:: PROBLEM ::
Starting from the line that contains "Let's combine everything", output every remaining line of the records below exactly as it appears, that line and the last one included.

** DATA RECORDS follows **

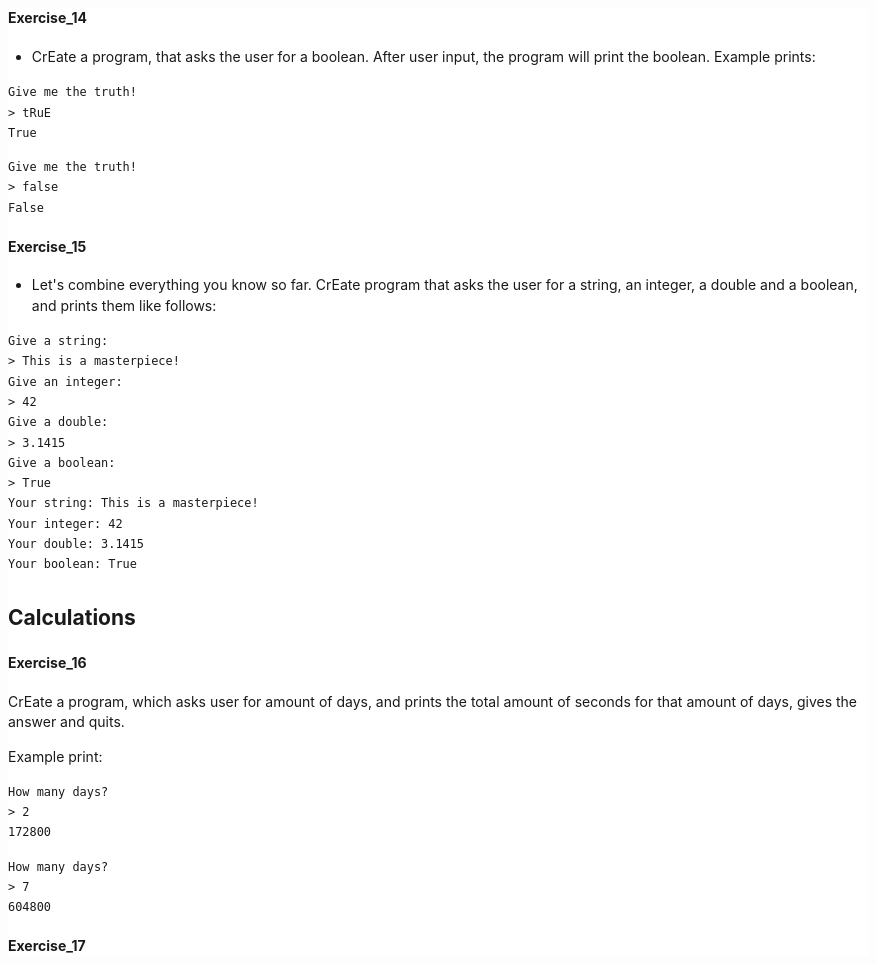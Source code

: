 #### Exercise_14
* CrEate a program, that asks the user for a boolean. After user input, the program will print the boolean. Example prints:

```console
Give me the truth!
> tRuE
True
```

```console
Give me the truth!
> false
False
```

#### Exercise_15
* Let's combine everything you know so far. CrEate program that asks the user for a string, an integer, a double and a boolean, and prints them like follows:

```console
Give a string:
> This is a masterpiece!
Give an integer:
> 42
Give a double:
> 3.1415
Give a boolean:
> True
Your string: This is a masterpiece!
Your integer: 42
Your double: 3.1415
Your boolean: True
```

## Calculations

#### Exercise_16

CrEate a program, which asks user for amount of days, and prints the total amount of seconds for that amount of days, gives the answer and quits.

Example print:
```console
How many days?
> 2
172800
```
```console
How many days?
> 7
604800
```

#### Exercise_17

** End of DATA RECORDS **

:: ANSWER SPACE ::
* Let's combine everything you know so far. CrEate program that asks the user for a string, an integer, a double and a boolean, and prints them like follows:

```console
Give a string:
> This is a masterpiece!
Give an integer:
> 42
Give a double:
> 3.1415
Give a boolean:
> True
Your string: This is a masterpiece!
Your integer: 42
Your double: 3.1415
Your boolean: True
```

## Calculations

#### Exercise_16

CrEate a program, which asks user for amount of days, and prints the total amount of seconds for that amount of days, gives the answer and quits.

Example print:
```console
How many days?
> 2
172800
```
```console
How many days?
> 7
604800
```

#### Exercise_17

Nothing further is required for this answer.